FSA asserted that the CAP description included only eligibility costs in
the E/IM cost pool. FSA argued that the initial sentence, quoted above,
limited the E/IM cost pool to costs of eligibility functions and did not
include costs of administrative functions not clearly related to
eligibility, such as some costs in dispute here. FSA argued that the
CAP description was internally inconsistent in later listing functions
of housing and employment specialists not clearly related to
eligibility, and that the initial narrower statement should control.

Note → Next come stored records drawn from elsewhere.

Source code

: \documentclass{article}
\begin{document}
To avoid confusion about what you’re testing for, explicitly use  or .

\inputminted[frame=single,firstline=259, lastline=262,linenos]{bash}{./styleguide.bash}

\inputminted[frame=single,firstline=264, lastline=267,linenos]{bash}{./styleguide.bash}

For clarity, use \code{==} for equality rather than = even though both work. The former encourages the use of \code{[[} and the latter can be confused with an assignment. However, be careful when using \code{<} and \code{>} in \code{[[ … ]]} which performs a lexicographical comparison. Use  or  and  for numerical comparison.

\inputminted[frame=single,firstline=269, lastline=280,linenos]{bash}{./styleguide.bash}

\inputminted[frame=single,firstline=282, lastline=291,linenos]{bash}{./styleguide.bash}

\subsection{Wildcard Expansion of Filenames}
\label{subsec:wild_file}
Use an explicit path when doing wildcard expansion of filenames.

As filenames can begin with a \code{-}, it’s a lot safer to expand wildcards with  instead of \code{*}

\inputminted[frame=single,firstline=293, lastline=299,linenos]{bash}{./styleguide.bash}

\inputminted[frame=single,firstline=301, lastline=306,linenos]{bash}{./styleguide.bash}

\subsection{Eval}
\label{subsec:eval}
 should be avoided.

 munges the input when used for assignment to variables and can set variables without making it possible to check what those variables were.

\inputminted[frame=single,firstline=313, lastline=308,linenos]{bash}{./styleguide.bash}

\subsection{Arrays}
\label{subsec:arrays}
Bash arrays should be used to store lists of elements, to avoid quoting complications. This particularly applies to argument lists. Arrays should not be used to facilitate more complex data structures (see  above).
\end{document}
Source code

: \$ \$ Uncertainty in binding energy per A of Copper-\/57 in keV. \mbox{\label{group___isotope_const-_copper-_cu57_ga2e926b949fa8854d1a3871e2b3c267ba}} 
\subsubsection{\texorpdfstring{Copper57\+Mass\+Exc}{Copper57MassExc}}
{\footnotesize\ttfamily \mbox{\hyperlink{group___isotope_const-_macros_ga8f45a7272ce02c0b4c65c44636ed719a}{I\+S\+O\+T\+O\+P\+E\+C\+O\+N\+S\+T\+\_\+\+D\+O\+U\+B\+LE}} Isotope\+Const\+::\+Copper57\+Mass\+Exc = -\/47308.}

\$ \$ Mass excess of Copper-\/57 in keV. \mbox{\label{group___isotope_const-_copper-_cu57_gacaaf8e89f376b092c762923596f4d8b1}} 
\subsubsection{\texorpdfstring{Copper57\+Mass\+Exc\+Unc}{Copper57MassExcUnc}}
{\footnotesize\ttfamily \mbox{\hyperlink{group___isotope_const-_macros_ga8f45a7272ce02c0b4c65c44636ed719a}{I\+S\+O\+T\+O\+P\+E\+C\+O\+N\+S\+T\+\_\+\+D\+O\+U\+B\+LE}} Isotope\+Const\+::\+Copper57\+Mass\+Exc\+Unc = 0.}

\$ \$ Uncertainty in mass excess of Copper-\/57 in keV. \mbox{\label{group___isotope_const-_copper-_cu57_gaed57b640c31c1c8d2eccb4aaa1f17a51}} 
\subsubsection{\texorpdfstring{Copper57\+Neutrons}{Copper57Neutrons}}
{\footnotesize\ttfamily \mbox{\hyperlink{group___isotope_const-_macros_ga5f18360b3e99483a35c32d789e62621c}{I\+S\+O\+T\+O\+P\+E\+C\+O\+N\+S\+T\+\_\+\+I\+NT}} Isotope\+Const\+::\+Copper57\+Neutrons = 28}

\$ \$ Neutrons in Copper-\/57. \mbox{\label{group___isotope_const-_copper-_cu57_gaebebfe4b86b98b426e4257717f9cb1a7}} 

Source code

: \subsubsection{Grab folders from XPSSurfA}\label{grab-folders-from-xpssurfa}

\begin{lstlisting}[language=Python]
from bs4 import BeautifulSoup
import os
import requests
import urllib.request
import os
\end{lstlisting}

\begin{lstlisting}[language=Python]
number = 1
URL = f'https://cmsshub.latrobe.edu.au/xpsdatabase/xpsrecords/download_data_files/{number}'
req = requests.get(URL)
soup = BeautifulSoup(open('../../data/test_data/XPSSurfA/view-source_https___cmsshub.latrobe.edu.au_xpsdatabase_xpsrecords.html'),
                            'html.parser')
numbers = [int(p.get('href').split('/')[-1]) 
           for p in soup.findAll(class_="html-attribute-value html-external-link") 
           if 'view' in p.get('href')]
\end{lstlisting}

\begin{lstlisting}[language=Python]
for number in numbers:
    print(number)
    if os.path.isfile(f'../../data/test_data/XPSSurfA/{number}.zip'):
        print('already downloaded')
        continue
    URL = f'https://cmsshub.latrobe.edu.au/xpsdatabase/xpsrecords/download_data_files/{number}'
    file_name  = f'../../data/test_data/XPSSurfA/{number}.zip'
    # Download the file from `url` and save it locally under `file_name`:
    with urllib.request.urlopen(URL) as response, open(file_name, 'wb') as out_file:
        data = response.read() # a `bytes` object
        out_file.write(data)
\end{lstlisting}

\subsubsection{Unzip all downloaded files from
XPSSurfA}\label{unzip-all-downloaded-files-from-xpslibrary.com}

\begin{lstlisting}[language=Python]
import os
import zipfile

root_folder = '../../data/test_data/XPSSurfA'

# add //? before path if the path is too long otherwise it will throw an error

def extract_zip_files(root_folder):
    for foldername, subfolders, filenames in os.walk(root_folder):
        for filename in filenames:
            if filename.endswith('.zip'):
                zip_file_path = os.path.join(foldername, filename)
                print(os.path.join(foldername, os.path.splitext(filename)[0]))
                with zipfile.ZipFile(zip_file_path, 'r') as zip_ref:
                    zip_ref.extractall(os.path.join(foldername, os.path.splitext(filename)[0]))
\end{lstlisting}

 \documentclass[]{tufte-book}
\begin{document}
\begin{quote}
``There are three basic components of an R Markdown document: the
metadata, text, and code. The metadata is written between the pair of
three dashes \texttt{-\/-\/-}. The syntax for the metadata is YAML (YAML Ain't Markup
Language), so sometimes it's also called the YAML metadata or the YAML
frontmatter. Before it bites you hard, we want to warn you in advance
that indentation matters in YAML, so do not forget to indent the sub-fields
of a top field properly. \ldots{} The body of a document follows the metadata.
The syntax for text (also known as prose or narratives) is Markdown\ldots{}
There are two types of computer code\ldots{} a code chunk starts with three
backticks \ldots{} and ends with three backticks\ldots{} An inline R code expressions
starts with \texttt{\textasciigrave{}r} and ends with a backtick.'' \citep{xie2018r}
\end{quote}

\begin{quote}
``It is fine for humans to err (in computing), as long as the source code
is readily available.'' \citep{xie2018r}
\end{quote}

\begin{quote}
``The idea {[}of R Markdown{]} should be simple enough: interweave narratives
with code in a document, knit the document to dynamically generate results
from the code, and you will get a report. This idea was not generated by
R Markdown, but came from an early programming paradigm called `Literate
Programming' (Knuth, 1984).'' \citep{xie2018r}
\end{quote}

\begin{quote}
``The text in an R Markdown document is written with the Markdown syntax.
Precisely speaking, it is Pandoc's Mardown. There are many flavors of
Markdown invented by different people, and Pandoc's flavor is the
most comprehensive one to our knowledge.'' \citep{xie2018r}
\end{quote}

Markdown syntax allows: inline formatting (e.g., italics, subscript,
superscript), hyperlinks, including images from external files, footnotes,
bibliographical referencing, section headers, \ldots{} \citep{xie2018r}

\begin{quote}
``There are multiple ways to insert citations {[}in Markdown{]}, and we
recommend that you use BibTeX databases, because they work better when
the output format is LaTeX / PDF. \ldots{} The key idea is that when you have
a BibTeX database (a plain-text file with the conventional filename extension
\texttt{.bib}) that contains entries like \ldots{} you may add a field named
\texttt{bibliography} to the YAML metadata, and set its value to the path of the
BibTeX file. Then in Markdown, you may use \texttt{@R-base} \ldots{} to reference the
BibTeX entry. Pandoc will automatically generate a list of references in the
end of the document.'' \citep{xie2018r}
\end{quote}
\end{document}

We find that the CAP description of the E/IM cost pool included both
eligibility and administrative functions related to income maintenance.
The initial sentence was not a general limitation on the overall
description; it had no limiting language and included both the narrow
function of determining eligibility, and the broad administrative
function of maintaining eligibility. Furthermore, the very next
sentence of the CAP states that "income maintenance and undercare case
actions related to assistance payments are included." The later
specific references to costs of housing and employment specialists
illustrate some of the types of units included in the cost pool. These
specific references would clearly include in the cost pool the costs
disputed here.

Thus, we conclude that the CAP description did not limit the E/IM cost
pool to eligibility costs, but provided that the E/IM cost pool could
encompass other administrative functions related to income maintenance.
In particular, the CAP description specifically provided that the E/IM
cost pool could include costs of employment and housing specialists,
such as those disputed here, to the extent that the costs were allowable
(as we discuss below).

II. Allowability Issues

The fact that the CAP permitted some employment- and housing-related
costs to be charged through the E/IM cost pool (as it appears to), does
not mean that the allocation method was automatically reasonable. An
approved CAP cannot make costs allowable and must ensure that a
particular program is not burdened with unallowable costs. In a prior
case involving the E/IM cost pool in New York City, the Board found that
the CAP method did not equitably allocate certain identifiable costs
which were not allowable under one program (AFDC) when the CAP method,
or the overall nature of the cost pool, did not operate to distribute
only allowable costs to the AFDC program. New York Department of Social
Services, DAB No. 1063 (1989).

The key question is whether the costs were, in fact, allowable under the
AFDC program, since New York did not allege that either the CAP method
or the overall nature of the cost pool operated to distribute these
costs away from the AFDC program. We examine below the two specific
categories of disputed costs to determine if they were allowable and
equitably allocated among the programs to which the E/IM cost pool was
distributed.

A. General Statutory Background

Title IV-A of the Act provides for grants to states for aid to families
with dependent children. Under section 403(a)(3) of the Act, FFP is
generally available in "amounts expended . . . as found necessary by the
Secretary for the proper and efficient administration of the State plan
. . ." at a 50 percent rate. Until 1975, FFP was available in the cost
of certain social services considered administrative activities under
Title IV-A. Effective October 1, 1975, Congress established a new Title
XX of the Act to finance social services for low-income children and
families, including families receiving AFDC. At the same time, Congress
enacted the following preclusion on federal funding of social services
under Title IV-A:

. . . no payment shall be made with respect to amounts expended
in connection with the provision of any services described in
section 2002(a) [Title XX] of this Act other than services
furnished under section 402(a)(35)(B) . . . other than services
the provision of which is required by section 402(a)(19) to be
included in the plan of the State, or which is a service
provided in connection with a community work experience program
or work supplementation program under section 409 or 414 . . . .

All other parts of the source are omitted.